• [Supplied material]:
*-*-*
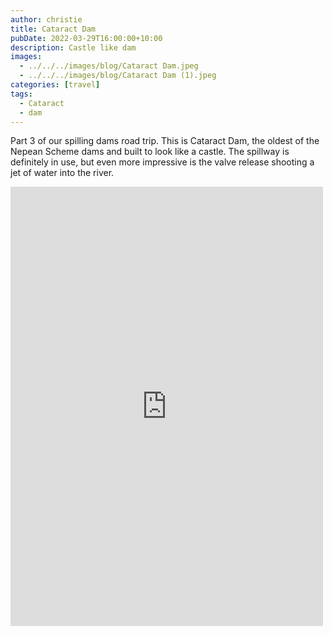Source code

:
 ```yaml
---
author: christie
title: Cataract Dam
pubDate: 2022-03-29T16:00:00+10:00
description: Castle like dam
images:
  - ../../../images/blog/Cataract Dam.jpeg
  - ../../../images/blog/Cataract Dam (1).jpeg
categories: [travel]
tags:
  - Cataract
  - dam
---
```


Part 3 of our spilling dams road trip. This is Cataract Dam, the oldest of the Nepean Scheme dams and built to look like a castle. The spillway is definitely in use, but even more impressive is the valve release shooting a jet of water into the river.

<iframe src="https://www.facebook.com/plugins/post.php?href=https%3A%2F%2Fwww.facebook.com%2Fchris1.tham%2Fposts%2Fpfbid0h5KzVbguVb7X3mfAwfYmrW6pQm9HGNemvYAvdg7YQWdcwg8sBp62apveuHGkxJejl&show_text=true&width=500" width="500" height="703" style="border:none;overflow:hidden" scrolling="no" frameborder="0" allowfullscreen="true" allow="autoplay; clipboard-write; encrypted-media; picture-in-picture; web-share"></iframe>

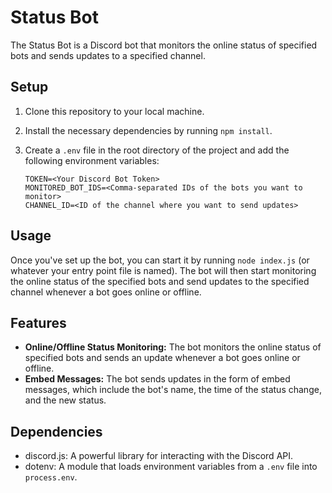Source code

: # Status Bot

The Status Bot is a Discord bot that monitors the online status of specified bots and sends updates to a specified channel.

## Setup

1. Clone this repository to your local machine.
2. Install the necessary dependencies by running `npm install`.
3. Create a `.env` file in the root directory of the project and add the following environment variables:

    ```env
    TOKEN=<Your Discord Bot Token>
    MONITORED_BOT_IDS=<Comma-separated IDs of the bots you want to monitor>
    CHANNEL_ID=<ID of the channel where you want to send updates>
    ```

## Usage

Once you've set up the bot, you can start it by running `node index.js` (or whatever your entry point file is named). The bot will then start monitoring the online status of the specified bots and send updates to the specified channel whenever a bot goes online or offline.

## Features

- **Online/Offline Status Monitoring:** The bot monitors the online status of specified bots and sends an update whenever a bot goes online or offline.
- **Embed Messages:** The bot sends updates in the form of embed messages, which include the bot's name, the time of the status change, and the new status.

## Dependencies

- discord.js: A powerful library for interacting with the Discord API.
- dotenv: A module that loads environment variables from a `.env` file into `process.env`.
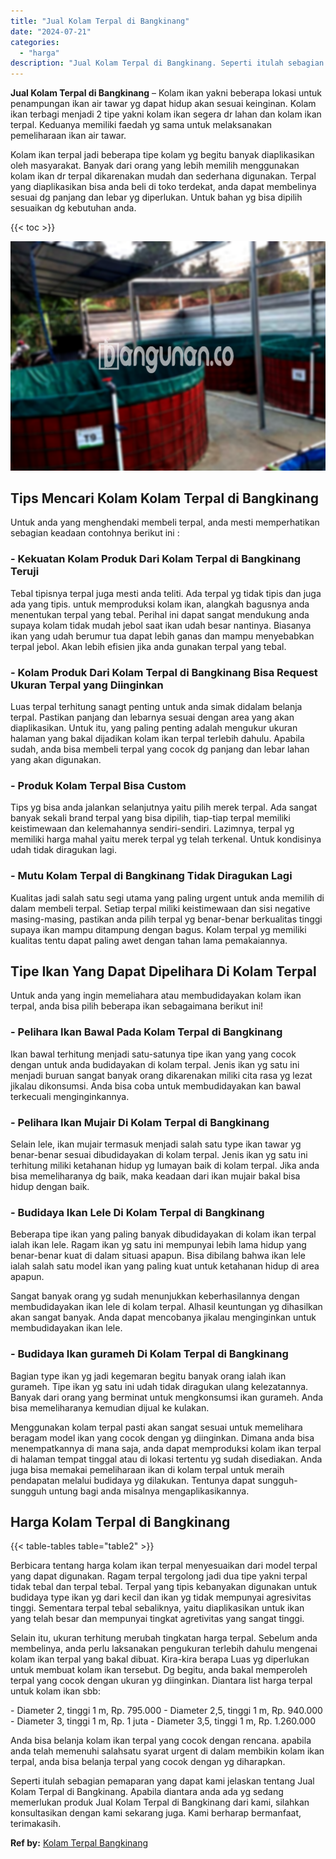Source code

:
 ```yaml
---
title: "Jual Kolam Terpal di Bangkinang"
date: "2024-07-21"
categories: 
  - "harga"
description: "Jual Kolam Terpal di Bangkinang. Seperti itulah sebagian pemaparan yang dapat kami jelaskan tentang Jual Kolam Terpal di Bangkinang. Apabila diantara anda ad..."
---
```


**Jual Kolam Terpal di Bangkinang** – Kolam ikan yakni beberapa lokasi untuk penampungan ikan air tawar yg dapat hidup akan sesuai keinginan. Kolam ikan terbagi menjadi 2 tipe yakni kolam ikan segera dr lahan dan kolam ikan terpal. Keduanya memiliki faedah yg sama untuk melaksanakan pemeliharaan ikan air tawar.

Kolam ikan terpal jadi beberapa tipe kolam yg begitu banyak diaplikasikan oleh masyarakat. Banyak dari orang yang lebih memilih menggunakan kolam ikan dr terpal dikarenakan mudah dan sederhana digunakan. Terpal yang diaplikasikan bisa anda beli di toko terdekat, anda dapat membelinya sesuai dg panjang dan lebar yg diperlukan. Untuk bahan yg bisa dipilih sesuaikan dg kebutuhan anda.

{{< toc >}}

![Jual Kolam Terpal di Bangkinang](/images/jual-kolam-terpal-44.png)

## Tips Mencari Kolam Kolam Terpal di Bangkinang

Untuk anda yang menghendaki membeli terpal, anda mesti memperhatikan sebagian keadaan contohnya berikut ini :

### \- Kekuatan Kolam Produk Dari Kolam Terpal di Bangkinang Teruji

Tebal tipisnya terpal juga mesti anda teliti. Ada terpal yg tidak tipis dan juga ada yang tipis. untuk memproduksi kolam ikan, alangkah bagusnya anda menentukan terpal yang tebal. Perihal ini dapat sangat mendukung anda supaya kolam tidak mudah jebol saat ikan udah besar nantinya. Biasanya ikan yang udah berumur tua dapat lebih ganas dan mampu menyebabkan terpal jebol. Akan lebih efisien jika anda gunakan terpal yang tebal.

### \- Kolam Produk Dari Kolam Terpal di Bangkinang Bisa Request Ukuran Terpal yang Diinginkan

Luas terpal terhitung sanagt penting untuk anda simak didalam belanja terpal. Pastikan panjang dan lebarnya sesuai dengan area yang akan diaplikasikan. Untuk itu, yang paling penting adalah mengukur ukuran halaman yang bakal dijadikan kolam ikan terpal terlebih dahulu. Apabila sudah, anda bisa membeli terpal yang cocok dg panjang dan lebar lahan yang akan digunakan.

### \- Produk Kolam Terpal Bisa Custom

Tips yg bisa anda jalankan selanjutnya yaitu pilih merek terpal. Ada sangat banyak sekali brand terpal yang bisa dipilih, tiap-tiap terpal memiliki keistimewaan dan kelemahannya sendiri-sendiri. Lazimnya, terpal yg memiliki harga mahal yaitu merek terpal yg telah terkenal. Untuk kondisinya udah tidak diragukan lagi.

### \- Mutu Kolam Terpal di Bangkinang Tidak Diragukan Lagi

Kualitas jadi salah satu segi utama yang paling urgent untuk anda memilih di dalam membeli terpal. Setiap terpal miliki keistimewaan dan sisi negative masing-masing, pastikan anda pilih terpal yg benar-benar berkualitas tinggi supaya ikan mampu ditampung dengan bagus. Kolam terpal yg memiliki kualitas tentu dapat paling awet dengan tahan lama pemakaiannya.

## Tipe Ikan Yang Dapat Dipelihara Di Kolam Terpal

Untuk anda yang ingin memeliahara atau membudidayakan kolam ikan terpal, anda bisa pilih beberapa ikan sebagaimana berikut ini!

### \- Pelihara Ikan Bawal Pada Kolam Terpal di Bangkinang

Ikan bawal terhitung menjadi satu-satunya tipe ikan yang yang cocok dengan untuk anda budidayakan di kolam terpal. Jenis ikan yg satu ini menjadi buruan sangat banyak orang dikarenakan miliki cita rasa yg lezat jikalau dikonsumsi. Anda bisa coba untuk membudidayakan kan bawal terkecuali menginginkannya.

### \- Pelihara Ikan Mujair Di Kolam Terpal di Bangkinang

Selain lele, ikan mujair termasuk menjadi salah satu type ikan tawar yg benar-benar sesuai dibudidayakan di kolam terpal. Jenis ikan yg satu ini terhitung miliki ketahanan hidup yg lumayan baik di kolam terpal. Jika anda bisa memeliharanya dg baik, maka keadaan dari ikan mujair bakal bisa hidup dengan baik.

### \- Budidaya Ikan Lele Di Kolam Terpal di Bangkinang

Beberapa tipe ikan yang paling banyak dibudidayakan di kolam ikan terpal ialah ikan lele. Ragam ikan yg satu ini mempunyai lebih lama hidup yang benar-benar kuat di dalam situasi apapun. Bisa dibilang bahwa ikan lele ialah salah satu model ikan yang paling kuat untuk ketahanan hidup di area apapun.

Sangat banyak orang yg sudah menunjukkan keberhasilannya dengan membudidayakan ikan lele di kolam terpal. Alhasil keuntungan yg dihasilkan akan sangat banyak. Anda dapat mencobanya jikalau menginginkan untuk membudidayakan ikan lele.

### \- Budidaya Ikan gurameh Di Kolam Terpal di Bangkinang

Bagian type ikan yg jadi kegemaran begitu banyak orang ialah ikan gurameh. Tipe ikan yg satu ini udah tidak diragukan ulang kelezatannya. Banyak dari orang yang berminat untuk mengkonsumsi ikan gurameh. Anda bisa memeliharanya kemudian dijual ke kulakan.

Menggunakan kolam terpal pasti akan sangat sesuai untuk memelihara beragam model ikan yang cocok dengan yg diinginkan. Dimana anda bisa menempatkannya di mana saja, anda dapat memproduksi kolam ikan terpal di halaman tempat tinggal atau di lokasi tertentu yg sudah disediakan. Anda juga bisa memakai pemeliharaan ikan di kolam terpal untuk meraih pendapatan melalui budidaya yg dilakukan. Tentunya dapat sungguh-sungguh untung bagi anda misalnya mengaplikasikannya.

## Harga Kolam Terpal di Bangkinang

{{< table-tables table="table2" >}}

Berbicara tentang harga kolam ikan terpal menyesuaikan dari model terpal yang dapat digunakan. Ragam terpal tergolong jadi dua tipe yakni terpal tidak tebal dan terpal tebal. Terpal yang tipis kebanyakan digunakan untuk budidaya type ikan yg dari kecil dan ikan yg tidak mempunyai agresivitas tinggi. Sementara terpal tebal sebaliknya, yaitu diaplikasikan untuk ikan yang telah besar dan mempunyai tingkat agretivitas yang sangat tinggi.

Selain itu, ukuran terhitung merubah tingkatan harga terpal. Sebelum anda membelinya, anda perlu laksanakan pengukuran terlebih dahulu mengenai kolam ikan terpal yang bakal dibuat. Kira-kira berapa Luas yg diperlukan untuk membuat kolam ikan tersebut. Dg begitu, anda bakal memperoleh terpal yang cocok dengan ukuran yg diinginkan. Diantara list harga terpal untuk kolam ikan sbb:

\- Diameter 2, tinggi 1 m, Rp. 795.000 - Diameter 2,5, tinggi 1 m, Rp. 940.000 - Diameter 3, tinggi 1 m, Rp. 1 juta - Diameter 3,5, tinggi 1 m, Rp. 1.260.000

Anda bisa belanja kolam ikan terpal yang cocok dengan rencana. apabila anda telah memenuhi salahsatu syarat urgent di dalam membikin kolam ikan terpal, anda bisa belanja terpal yang cocok dengan yg diharapkan.

Seperti itulah sebagian pemaparan yang dapat kami jelaskan tentang Jual Kolam Terpal di Bangkinang. Apabila diantara anda ada yg sedang memerlukan produk Jual Kolam Terpal di Bangkinang dari kami, silahkan konsultasikan dengan kami sekarang juga. Kami berharap bermanfaat, terimakasih.

**Ref by:** [Kolam Terpal Bangkinang](https://id.wikipedia.org/wiki/Kolam)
*-*-*
What you give back must be the stretch above, starting at the line with "Ikan bawal terhitung" and ending at the line with "Beberapa tipe ikan", copied exactly.

• [Result]:
Ikan bawal terhitung menjadi satu-satunya tipe ikan yang yang cocok dengan untuk anda budidayakan di kolam terpal. Jenis ikan yg satu ini menjadi buruan sangat banyak orang dikarenakan miliki cita rasa yg lezat jikalau dikonsumsi. Anda bisa coba untuk membudidayakan kan bawal terkecuali menginginkannya.

### \- Pelihara Ikan Mujair Di Kolam Terpal di Bangkinang

Selain lele, ikan mujair termasuk menjadi salah satu type ikan tawar yg benar-benar sesuai dibudidayakan di kolam terpal. Jenis ikan yg satu ini terhitung miliki ketahanan hidup yg lumayan baik di kolam terpal. Jika anda bisa memeliharanya dg baik, maka keadaan dari ikan mujair bakal bisa hidup dengan baik.

### \- Budidaya Ikan Lele Di Kolam Terpal di Bangkinang

Beberapa tipe ikan yang paling banyak dibudidayakan di kolam ikan terpal ialah ikan lele. Ragam ikan yg satu ini mempunyai lebih lama hidup yang benar-benar kuat di dalam situasi apapun. Bisa dibilang bahwa ikan lele ialah salah satu model ikan yang paling kuat untuk ketahanan hidup di area apapun.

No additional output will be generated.